L’emergenza dovuta al Covid-19 ha implicato, per il settore scolastico, un’accelerazione improvvisa verso un utilizzo intensivo della tecnologia all’interno dei processi didattici. Il trend di un ricorso agli strumenti digitali per la didattica era già in atto nel periodo antecedente alla pandemia, sebbene a un tasso di adozione degli stessi piuttosto lento. Secondo il rapporto AgCom del febbraio 2019 dal titolo Educare digitale, sebbene il 97 per cento delle scuole disponesse di una qualche modalità di connessione internet nel momento della rilevazione dei dati, solamente l’11 per cento era in realtà in possesso di una rete a connessione superiore a 30Mbps, con importanti differenze per area geografica e grado scolastico (per esempio, meno del 10 per cento delle scuole primarie contro il quasi 25 delle scuole secondarie di secondo grado). Inoltre, il 75 per cento delle scuole dichiarava di spendere meno di 3mila euro all’anno per canoni di connettività ad internet. D’altra parte, la proporzione di docenti che dichiarava di utilizzare quotidianamente strumenti digitali nella didattica era pari al 47 per cento, contro meno dell’1 che dichiarava di non usarli mai, ma con una distribuzione importante nelle categorie intermedie, caratterizzate da un utilizzo sporadico della tecnologia nella didattica.

L’esperienza di questi anni influenzati dal Covid-19, in particolare con i periodi di chiusura delle scuole che hanno obbligato alla cosiddetta “didattica a distanza” (Dad), ha rappresentato una rottura decisa con il passato, aprendo nei prossimi anni a un sostanziale ripensamento dei modelli pedagogici e organizzativi delle scuole, più influenzati da una maggiore rilevanza del ruolo dell’innovazione digitale nella didattica e nella gestione.
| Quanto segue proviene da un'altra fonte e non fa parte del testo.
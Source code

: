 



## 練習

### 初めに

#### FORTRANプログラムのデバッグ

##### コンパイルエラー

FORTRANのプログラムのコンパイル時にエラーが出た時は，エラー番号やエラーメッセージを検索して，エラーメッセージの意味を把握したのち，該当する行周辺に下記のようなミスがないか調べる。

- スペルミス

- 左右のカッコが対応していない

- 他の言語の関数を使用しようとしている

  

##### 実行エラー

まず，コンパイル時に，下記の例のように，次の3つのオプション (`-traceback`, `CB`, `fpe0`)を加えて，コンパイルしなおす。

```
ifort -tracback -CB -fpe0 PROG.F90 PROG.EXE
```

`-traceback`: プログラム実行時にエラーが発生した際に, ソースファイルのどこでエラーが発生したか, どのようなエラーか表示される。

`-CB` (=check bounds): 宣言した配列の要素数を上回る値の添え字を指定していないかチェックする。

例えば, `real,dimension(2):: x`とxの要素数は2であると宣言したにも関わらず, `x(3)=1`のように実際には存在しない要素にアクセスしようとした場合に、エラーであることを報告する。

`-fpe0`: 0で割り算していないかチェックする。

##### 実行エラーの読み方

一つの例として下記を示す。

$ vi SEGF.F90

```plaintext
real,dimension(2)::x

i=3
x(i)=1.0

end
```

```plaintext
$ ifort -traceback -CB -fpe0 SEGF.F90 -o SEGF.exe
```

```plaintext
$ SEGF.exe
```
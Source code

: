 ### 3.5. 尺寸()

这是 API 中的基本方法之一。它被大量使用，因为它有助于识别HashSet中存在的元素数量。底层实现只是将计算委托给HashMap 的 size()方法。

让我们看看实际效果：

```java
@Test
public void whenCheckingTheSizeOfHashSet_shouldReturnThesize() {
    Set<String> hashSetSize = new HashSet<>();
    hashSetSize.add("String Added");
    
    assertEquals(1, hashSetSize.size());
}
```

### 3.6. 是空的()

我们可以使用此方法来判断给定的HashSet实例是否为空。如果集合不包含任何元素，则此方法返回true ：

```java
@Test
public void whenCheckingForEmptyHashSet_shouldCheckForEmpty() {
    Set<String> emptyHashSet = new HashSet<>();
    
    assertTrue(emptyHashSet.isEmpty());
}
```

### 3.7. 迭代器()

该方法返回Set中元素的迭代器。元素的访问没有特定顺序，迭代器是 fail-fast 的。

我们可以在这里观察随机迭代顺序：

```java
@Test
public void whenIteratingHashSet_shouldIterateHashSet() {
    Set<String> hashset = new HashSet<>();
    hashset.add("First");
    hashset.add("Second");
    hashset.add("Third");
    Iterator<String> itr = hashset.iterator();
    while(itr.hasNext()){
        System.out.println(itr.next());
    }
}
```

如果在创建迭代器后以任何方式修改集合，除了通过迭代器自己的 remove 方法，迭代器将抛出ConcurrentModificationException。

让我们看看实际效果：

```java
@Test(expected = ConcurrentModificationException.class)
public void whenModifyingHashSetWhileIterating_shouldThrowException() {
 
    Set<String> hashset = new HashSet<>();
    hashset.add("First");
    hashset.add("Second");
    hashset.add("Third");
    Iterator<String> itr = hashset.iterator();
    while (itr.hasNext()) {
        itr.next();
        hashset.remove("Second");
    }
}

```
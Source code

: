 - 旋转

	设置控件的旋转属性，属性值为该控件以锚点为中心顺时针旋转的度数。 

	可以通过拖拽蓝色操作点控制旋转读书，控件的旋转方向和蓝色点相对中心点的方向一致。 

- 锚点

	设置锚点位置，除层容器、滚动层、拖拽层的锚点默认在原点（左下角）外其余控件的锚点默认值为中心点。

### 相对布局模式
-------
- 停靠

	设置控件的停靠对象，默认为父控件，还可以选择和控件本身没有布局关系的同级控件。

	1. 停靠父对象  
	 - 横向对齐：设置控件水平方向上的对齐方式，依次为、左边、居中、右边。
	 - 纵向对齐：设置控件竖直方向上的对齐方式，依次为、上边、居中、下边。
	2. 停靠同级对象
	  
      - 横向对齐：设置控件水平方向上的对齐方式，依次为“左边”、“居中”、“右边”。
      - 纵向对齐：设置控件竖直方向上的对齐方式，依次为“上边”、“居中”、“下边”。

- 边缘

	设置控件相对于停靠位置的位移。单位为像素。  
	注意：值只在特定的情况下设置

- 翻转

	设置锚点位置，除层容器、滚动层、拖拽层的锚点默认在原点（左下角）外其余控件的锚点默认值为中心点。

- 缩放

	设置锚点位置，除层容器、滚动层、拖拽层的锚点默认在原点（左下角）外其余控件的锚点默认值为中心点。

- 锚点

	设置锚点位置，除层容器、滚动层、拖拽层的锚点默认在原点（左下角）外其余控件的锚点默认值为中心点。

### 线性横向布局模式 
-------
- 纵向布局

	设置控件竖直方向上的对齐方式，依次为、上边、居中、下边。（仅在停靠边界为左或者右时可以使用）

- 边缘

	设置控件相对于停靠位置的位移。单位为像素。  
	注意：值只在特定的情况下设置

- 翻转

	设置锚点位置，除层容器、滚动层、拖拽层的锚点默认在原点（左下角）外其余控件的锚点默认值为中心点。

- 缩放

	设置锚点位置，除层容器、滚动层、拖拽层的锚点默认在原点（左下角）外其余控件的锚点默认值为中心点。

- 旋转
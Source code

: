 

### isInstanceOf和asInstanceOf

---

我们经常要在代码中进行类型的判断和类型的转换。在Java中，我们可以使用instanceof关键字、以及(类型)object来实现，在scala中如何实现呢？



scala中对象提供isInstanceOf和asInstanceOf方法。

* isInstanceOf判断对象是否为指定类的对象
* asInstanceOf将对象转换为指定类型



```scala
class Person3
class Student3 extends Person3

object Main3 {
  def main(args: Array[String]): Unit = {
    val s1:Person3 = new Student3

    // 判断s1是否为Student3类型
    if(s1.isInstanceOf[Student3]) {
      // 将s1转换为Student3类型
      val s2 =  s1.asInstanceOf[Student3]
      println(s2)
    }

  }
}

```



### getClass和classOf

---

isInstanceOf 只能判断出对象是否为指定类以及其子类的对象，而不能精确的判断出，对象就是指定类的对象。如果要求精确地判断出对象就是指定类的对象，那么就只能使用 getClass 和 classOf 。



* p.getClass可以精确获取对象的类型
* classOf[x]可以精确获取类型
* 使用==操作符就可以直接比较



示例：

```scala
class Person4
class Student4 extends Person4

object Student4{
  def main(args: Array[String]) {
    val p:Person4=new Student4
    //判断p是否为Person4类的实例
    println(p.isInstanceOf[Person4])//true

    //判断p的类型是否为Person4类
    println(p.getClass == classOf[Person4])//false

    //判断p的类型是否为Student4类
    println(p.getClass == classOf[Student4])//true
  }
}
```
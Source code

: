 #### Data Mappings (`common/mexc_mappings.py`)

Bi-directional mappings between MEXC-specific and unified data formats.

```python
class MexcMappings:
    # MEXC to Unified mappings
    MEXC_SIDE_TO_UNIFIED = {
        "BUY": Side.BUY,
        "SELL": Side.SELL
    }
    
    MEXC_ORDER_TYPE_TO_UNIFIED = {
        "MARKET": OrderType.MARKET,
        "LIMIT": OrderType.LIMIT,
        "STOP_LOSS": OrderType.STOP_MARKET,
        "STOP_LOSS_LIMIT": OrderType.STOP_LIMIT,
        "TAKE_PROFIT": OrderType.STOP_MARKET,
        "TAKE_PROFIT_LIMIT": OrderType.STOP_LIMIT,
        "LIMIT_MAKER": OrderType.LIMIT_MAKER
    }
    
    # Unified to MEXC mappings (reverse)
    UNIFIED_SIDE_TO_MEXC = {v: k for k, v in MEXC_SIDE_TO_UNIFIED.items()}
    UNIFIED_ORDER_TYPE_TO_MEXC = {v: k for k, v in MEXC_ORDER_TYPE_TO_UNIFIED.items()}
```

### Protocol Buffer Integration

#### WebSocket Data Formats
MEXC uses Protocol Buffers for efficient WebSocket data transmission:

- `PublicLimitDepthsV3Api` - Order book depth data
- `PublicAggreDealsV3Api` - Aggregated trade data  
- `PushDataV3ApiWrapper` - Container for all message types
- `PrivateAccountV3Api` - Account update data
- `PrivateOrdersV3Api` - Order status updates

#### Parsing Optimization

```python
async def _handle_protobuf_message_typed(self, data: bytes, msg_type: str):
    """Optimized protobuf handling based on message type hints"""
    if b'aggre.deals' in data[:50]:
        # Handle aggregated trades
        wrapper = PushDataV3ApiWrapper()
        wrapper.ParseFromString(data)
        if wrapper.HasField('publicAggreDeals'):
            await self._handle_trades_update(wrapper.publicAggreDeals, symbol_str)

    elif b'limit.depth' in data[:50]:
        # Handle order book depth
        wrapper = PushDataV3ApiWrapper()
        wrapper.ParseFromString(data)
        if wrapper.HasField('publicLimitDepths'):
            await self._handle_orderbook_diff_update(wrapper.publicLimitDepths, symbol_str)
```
Differenze tra innovazione didattica e didattica di emergenza. Per tentare un’analisi di quanto accaduto in termini di innovazioni digitali della didattica ed eventualmente tracciare delle indicazioni propositive didattiche e gestionali per il prossimo futuro, appare in via preliminare necessario chiarire una differenza operativa tra didattica digitale “di emergenza” e didattica digitale “integrata”. Per “didattica digitale di emergenza” s’intende la situazione in cui un’attività formativa, originariamente prevista in presenza, viene riadattata per essere svolta a distanza – spesso, senza avere il tempo o le competenze per riprogettarla in chiave di didattica digitale. La grande maggioranza delle esperienze di Dad realizzate nelle scuole italiane durante i periodi di chiusura delle stesse può essere classificata in questa categoria. Per “didattica digitale integrata” s’intende invece un processo intenzionale di ripensamento delle modalità attraverso cui avviene l’attività didattica ed educativa, dalla progettazione dei contenuti alla scelta degli strumenti digitali più adeguati per migliorare il coinvolgimento degli studenti e la qualità della loro esperienza formativa. Tale innovazione didattica, peraltro, non implica necessariamente la realizzazione delle attività “a distanza”, ma anzi in molte circostanze prevede l’uso di strumenti e opportunità tecnologiche all’interno della didattica in presenza.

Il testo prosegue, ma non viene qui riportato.